Tsamrotul Ayu Masruroh
Chapter #2

Banyak Warna


Dalam keseharian sebagai istri Mursyid, Abidah selalu mencoba membangun kesadaran bahwa Abdullah hanyalah titipan Gusti Allah yang tidak boleh ia miliki dan kuasai seorang diri. Abdullah mempunyai istri-istri lainnya, ia harus membagi cinta dan bertanggung jawab kepada beberapa istri dan buah hatinya yang lain. Abidah sebagai perempuan yang menjadi istri Abdullah harus menyadari posisinya, ia hanya sebagai seorang perempuan, ia tidak bisa seenaknya menuruti kehendak dirinya sendiri. Segala sesuatu yang menjadi kehendaknya harus dipikirkan secara matang dan berulang-ulang. Segala sesuatu yang harus diutamakan adalah kehendak suami, meskipun kadang segala sesuatu itu harus menyakiti hati sendiri dan membuatnya sedih.

Tak hanya merasa sedih ketika Abdullah membagi cinta dengan istri-istrinya yang sah. Abidah juga bersedih ketika ia juga mengetahui bahwa suami yang ia cintai juga dekat dengan para janda khalifah. Para janda dari laki-laki pendakwah yang membantu berbagai kerja Abdullah sebagai mursyid dan mengurus pesantren. Para janda ini dianggap sebagai para perempuan yang sudah berjihad, merelakan suaminya menghabiskan masa hidupnya sebagai sosok manusia yang sempurna, menjunjung tinggi perintah Allah dan menjauhi segala larangannya, berbakti pada tanah air Indonesia dan juga taat pada Abdullah sebagai pemimpin tertinggi pesantren Cahaya Kebenaran dan Mursyid Tarekat Sufiyah.

Dengan segala alasan Abdullah sangat memuliakan dan turut bertanggung jawab atas hidup para janda khalifah. Bagi Abdullah seorang Mursyid harus punya rasa kasih sayang pada semua orang, terlebih kepada para perempuan dari keluarga orang-orang yang sudah totalitas berjuang di jalan Allah dan membantunya berjuang untuk membesarkan nama baik pesantren dan membantunya sebagai mursyid tarekat Sufiyah selama sepanjang hidupnya.

Setiap bulan, Abdullah mengadakan pertemuan dengan janda khalifah, pertemuan tersebut diurus oleh para istri-istri Abdullah dan juga para ajudan Abdullah yang setia. Mereka menyiapkan bingkisan sembako, makanan dan juga uang tunai untuk biaya hidup para janda Khalifah selama satu bulan.
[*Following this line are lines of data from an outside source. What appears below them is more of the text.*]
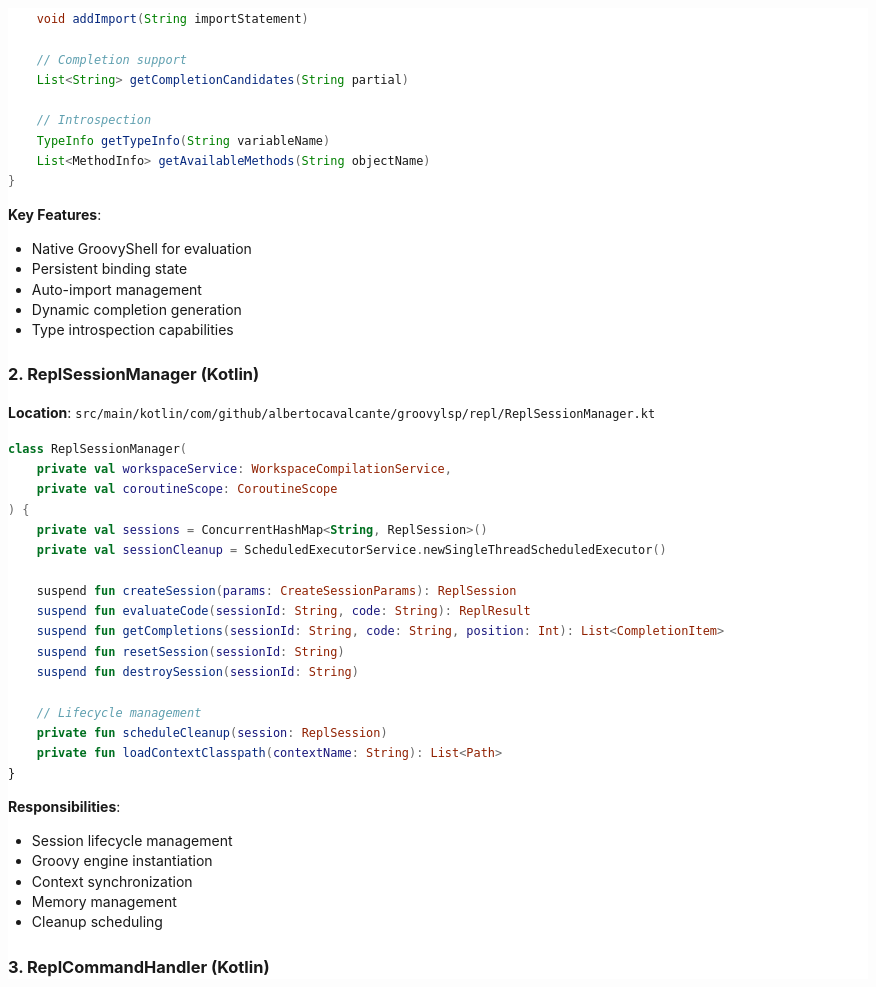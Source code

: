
 ```groovy
    void addImport(String importStatement)

    // Completion support
    List<String> getCompletionCandidates(String partial)

    // Introspection
    TypeInfo getTypeInfo(String variableName)
    List<MethodInfo> getAvailableMethods(String objectName)
}
```

**Key Features**:

- Native GroovyShell for evaluation
- Persistent binding state
- Auto-import management
- Dynamic completion generation
- Type introspection capabilities

### 2. ReplSessionManager (Kotlin)

**Location**: `src/main/kotlin/com/github/albertocavalcante/groovylsp/repl/ReplSessionManager.kt`

```kotlin
class ReplSessionManager(
    private val workspaceService: WorkspaceCompilationService,
    private val coroutineScope: CoroutineScope
) {
    private val sessions = ConcurrentHashMap<String, ReplSession>()
    private val sessionCleanup = ScheduledExecutorService.newSingleThreadScheduledExecutor()

    suspend fun createSession(params: CreateSessionParams): ReplSession
    suspend fun evaluateCode(sessionId: String, code: String): ReplResult
    suspend fun getCompletions(sessionId: String, code: String, position: Int): List<CompletionItem>
    suspend fun resetSession(sessionId: String)
    suspend fun destroySession(sessionId: String)

    // Lifecycle management
    private fun scheduleCleanup(session: ReplSession)
    private fun loadContextClasspath(contextName: String): List<Path>
}
```

**Responsibilities**:

- Session lifecycle management
- Groovy engine instantiation
- Context synchronization
- Memory management
- Cleanup scheduling

### 3. ReplCommandHandler (Kotlin)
Pada pertemuan tersebut para janda khalifah diminta datang dengan pakaian yang seragam, bermuka bahagia, memakai wewangian karena akan menghadap Abdullah, seorang Mursyid yang dimuliakannya. Bagi Abdullah setiap orang harus berpenampilan menarik di mana pun berada, supaya indah dipandang, karena sesungguhnya Allah itu maha indah, suka akan keindahan. 

Melihat para janda khalifah yang berpenampilan menarik dan memakai harum wewangian, hal tersebut membuat Abdullah merasa senang bisa melihat para perempuan cantik berkumpul dalam sebuah acara yang diselenggarakannya. Abdullah pun berkata kepada janda khalifah dengan kalimat yang sudah ia hafal sejak lama, karena setiap bulan ia ucapkan “Wahai janda khalifah. Terima kasih sudah datang dan mendukung kerja-kerja suamimu. Sekarang suamimu sudah wafat. Saya berdoa supaya Allah, Tuhan semesta alam memberikan tempat terbaik untuk suamimu. Karena suamimu sudah wafat, maka segala sesuatu sekarang yang ada padamu adalah tanggung jawabku.”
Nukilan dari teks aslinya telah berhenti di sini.